§ **Source records**
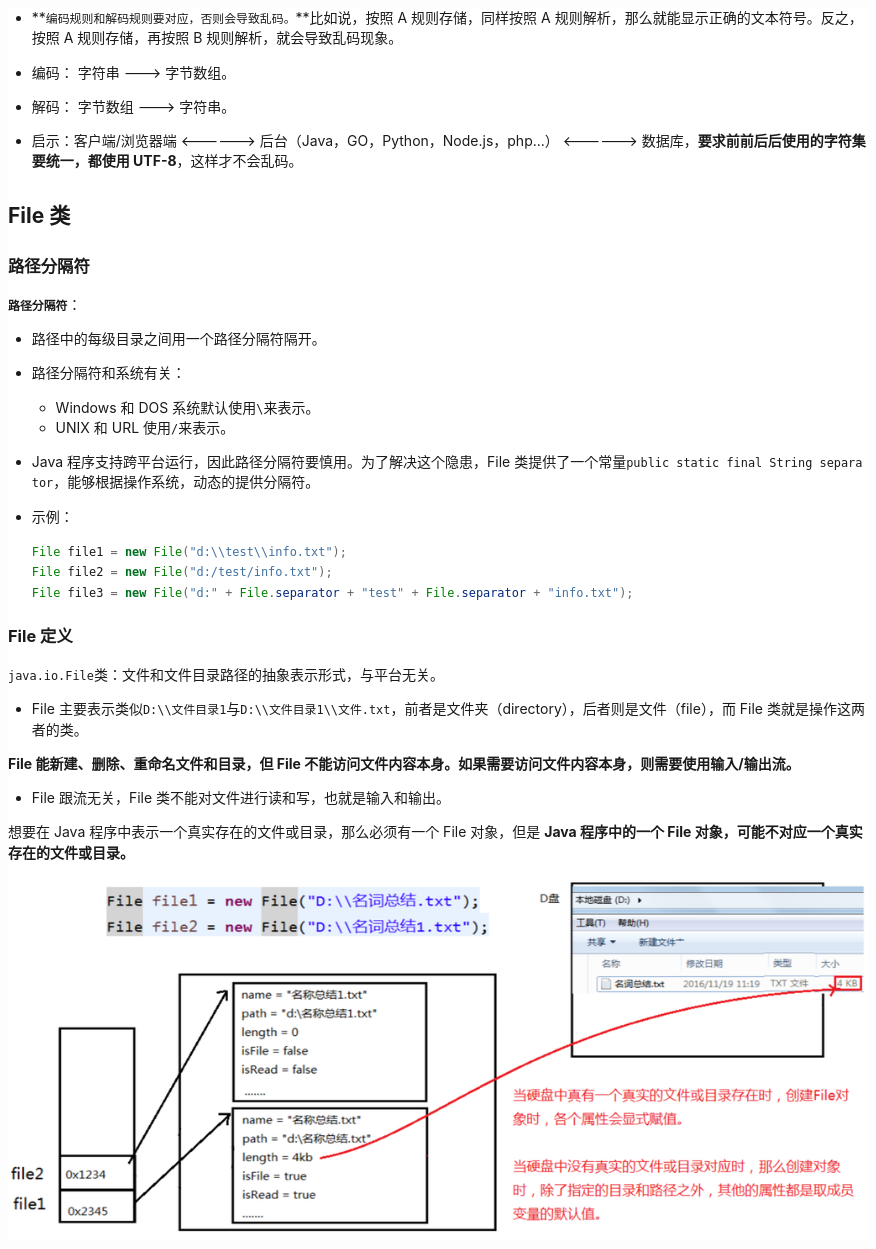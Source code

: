   - **`编码规则和解码规则要对应，否则会导致乱码。`**比如说，按照 A 规则存储，同样按照 A 规则解析，那么就能显示正确的文本符号。反之，按照 A 规则存储，再按照 B 规则解析，就会导致乱码现象。

- 编码： 字符串 ---> 字节数组。

- 解码： 字节数组 ---> 字符串。

- 启示：客户端/浏览器端   <------>   后台（Java，GO，Python，Node.js，php...）   <------>   数据库，**要求前前后后使用的字符集要统一，都使用 UTF-8**，这样才不会乱码。

## File 类

### 路径分隔符

**`路径分隔符`**：

- 路径中的每级目录之间用一个路径分隔符隔开。

- 路径分隔符和系统有关：

  - Windows 和 DOS 系统默认使用`\`来表示。
  - UNIX 和 URL 使用`/`来表示。

- Java 程序支持跨平台运行，因此路径分隔符要慎用。为了解决这个隐患，File 类提供了一个常量`public static final String separator`，能够根据操作系统，动态的提供分隔符。

- 示例：

  ```java
  File file1 = new File("d:\\test\\info.txt");
  File file2 = new File("d:/test/info.txt");
  File file3 = new File("d:" + File.separator + "test" + File.separator + "info.txt");
  ```

### File 定义

`java.io.File`类：文件和文件目录路径的抽象表示形式，与平台无关。

-  File 主要表示类似`D:\\文件目录1`与`D:\\文件目录1\\文件.txt`，前者是文件夹（directory），后者则是文件（file），而 File 类就是操作这两者的类。

**File 能新建、删除、重命名文件和目录，但 File 不能访问文件内容本身。如果需要访问文件内容本身，则需要使用输入/输出流。**

- File 跟流无关，File 类不能对文件进行读和写，也就是输入和输出。

想要在 Java 程序中表示一个真实存在的文件或目录，那么必须有一个 File 对象，但是 **Java 程序中的一个 File 对象，可能不对应一个真实存在的文件或目录。**

![image-20210330104549637](java-series-06-io/image-20210330104549637.png)

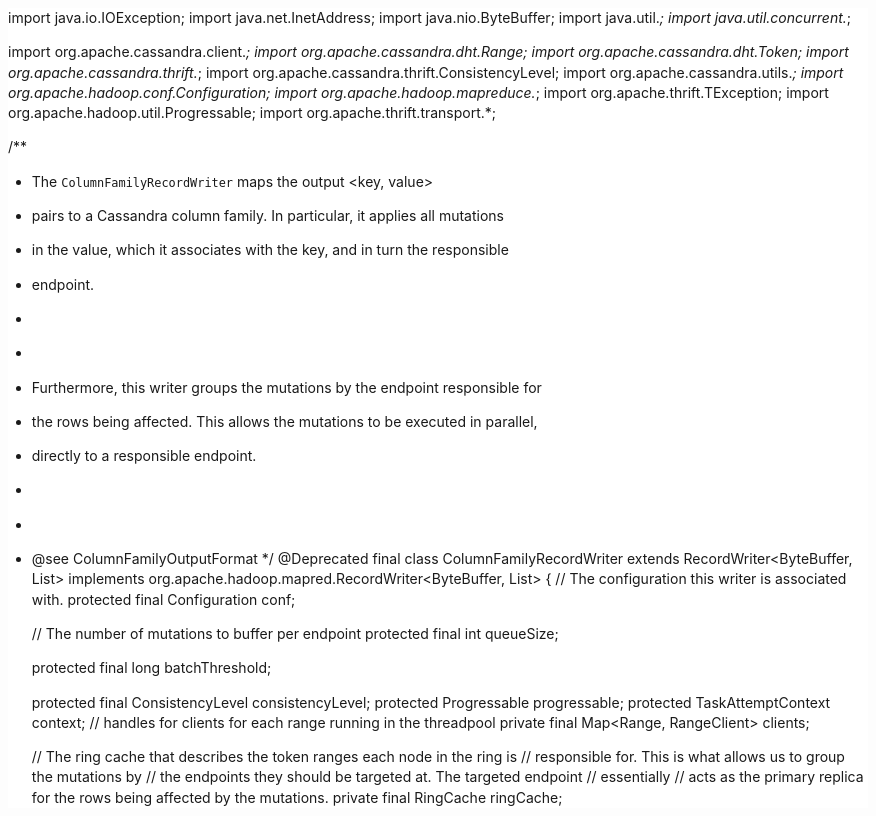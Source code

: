 

import java.io.IOException;
import java.net.InetAddress;
import java.nio.ByteBuffer;
import java.util.*;
import java.util.concurrent.*;

import org.apache.cassandra.client.*;
import org.apache.cassandra.dht.Range;
import org.apache.cassandra.dht.Token;
import org.apache.cassandra.thrift.*;
import org.apache.cassandra.thrift.ConsistencyLevel;
import org.apache.cassandra.utils.*;
import org.apache.hadoop.conf.Configuration;
import org.apache.hadoop.mapreduce.*;
import org.apache.thrift.TException;
import org.apache.hadoop.util.Progressable;
import org.apache.thrift.transport.*;


/**
 * The <code>ColumnFamilyRecordWriter</code> maps the output &lt;key, value&gt;
 * pairs to a Cassandra column family. In particular, it applies all mutations
 * in the value, which it associates with the key, and in turn the responsible
 * endpoint.
 *
 * <p>
 * Furthermore, this writer groups the mutations by the endpoint responsible for
 * the rows being affected. This allows the mutations to be executed in parallel,
 * directly to a responsible endpoint.
 * </p>
 *
 * @see ColumnFamilyOutputFormat
 */
@Deprecated
final class ColumnFamilyRecordWriter extends RecordWriter<ByteBuffer, List<Mutation>> implements
        org.apache.hadoop.mapred.RecordWriter<ByteBuffer, List<Mutation>>
{
    // The configuration this writer is associated with.
    protected final Configuration conf;

    // The number of mutations to buffer per endpoint
    protected final int queueSize;

    protected final long batchThreshold;

    protected final ConsistencyLevel consistencyLevel;
    protected Progressable progressable;
    protected TaskAttemptContext context;
    // handles for clients for each range running in the threadpool
    private final Map<Range, RangeClient> clients;

    // The ring cache that describes the token ranges each node in the ring is
    // responsible for. This is what allows us to group the mutations by
    // the endpoints they should be targeted at. The targeted endpoint
    // essentially
    // acts as the primary replica for the rows being affected by the mutations.
    private final RingCache ringCache;
    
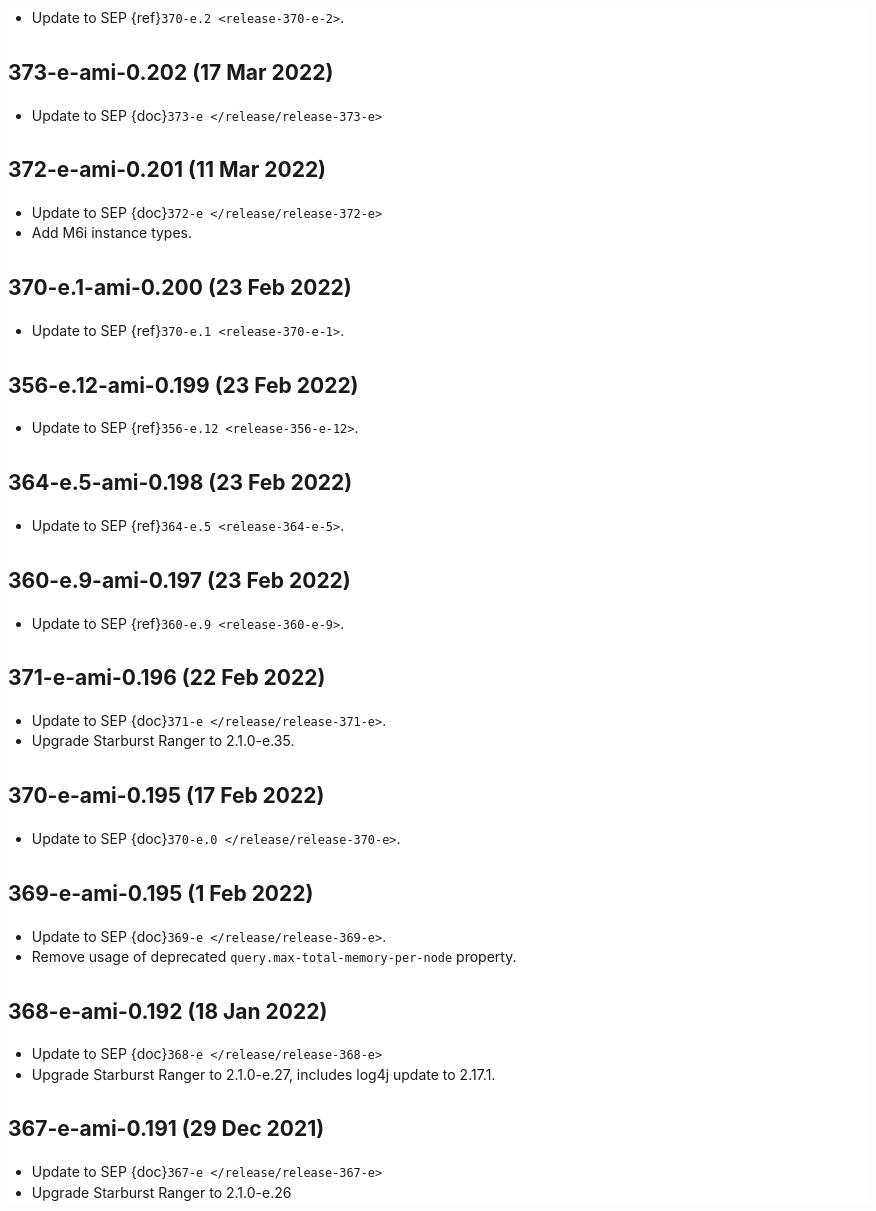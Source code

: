 - Update to SEP {ref}`370-e.2 <release-370-e-2>`.

## 373-e-ami-0.202 (17 Mar 2022)

- Update to SEP {doc}`373-e </release/release-373-e>`

## 372-e-ami-0.201 (11 Mar 2022)

- Update to SEP {doc}`372-e </release/release-372-e>`
- Add M6i instance types.

## 370-e.1-ami-0.200 (23 Feb 2022)

- Update to SEP {ref}`370-e.1 <release-370-e-1>`.

## 356-e.12-ami-0.199 (23 Feb 2022)

- Update to SEP {ref}`356-e.12 <release-356-e-12>`.

## 364-e.5-ami-0.198 (23 Feb 2022)

- Update to SEP {ref}`364-e.5 <release-364-e-5>`.

## 360-e.9-ami-0.197 (23 Feb 2022)

- Update to SEP {ref}`360-e.9 <release-360-e-9>`.

## 371-e-ami-0.196 (22 Feb 2022)

- Update to SEP {doc}`371-e </release/release-371-e>`.
- Upgrade Starburst Ranger to 2.1.0-e.35.

## 370-e-ami-0.195 (17 Feb 2022)

- Update to SEP {doc}`370-e.0 </release/release-370-e>`.

## 369-e-ami-0.195 (1 Feb 2022)

- Update to SEP {doc}`369-e </release/release-369-e>`.
- Remove usage of deprecated `query.max-total-memory-per-node` property.

## 368-e-ami-0.192 (18 Jan 2022)

- Update to SEP {doc}`368-e </release/release-368-e>`
- Upgrade Starburst Ranger to 2.1.0-e.27, includes log4j update to 2.17.1.

## 367-e-ami-0.191 (29 Dec 2021)

- Update to SEP {doc}`367-e </release/release-367-e>`
- Upgrade Starburst Ranger to 2.1.0-e.26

§ **How to complete this task**
Search the listing above for "separator" and copy every line that has it.

§ **Your solution**
- Java 程序支持跨平台运行，因此路径分隔符要慎用。为了解决这个隐患，File 类提供了一个常量`public static final String separator`，能够根据操作系统，动态的提供分隔符。
  File file3 = new File("d:" + File.separator + "test" + File.separator + "info.txt");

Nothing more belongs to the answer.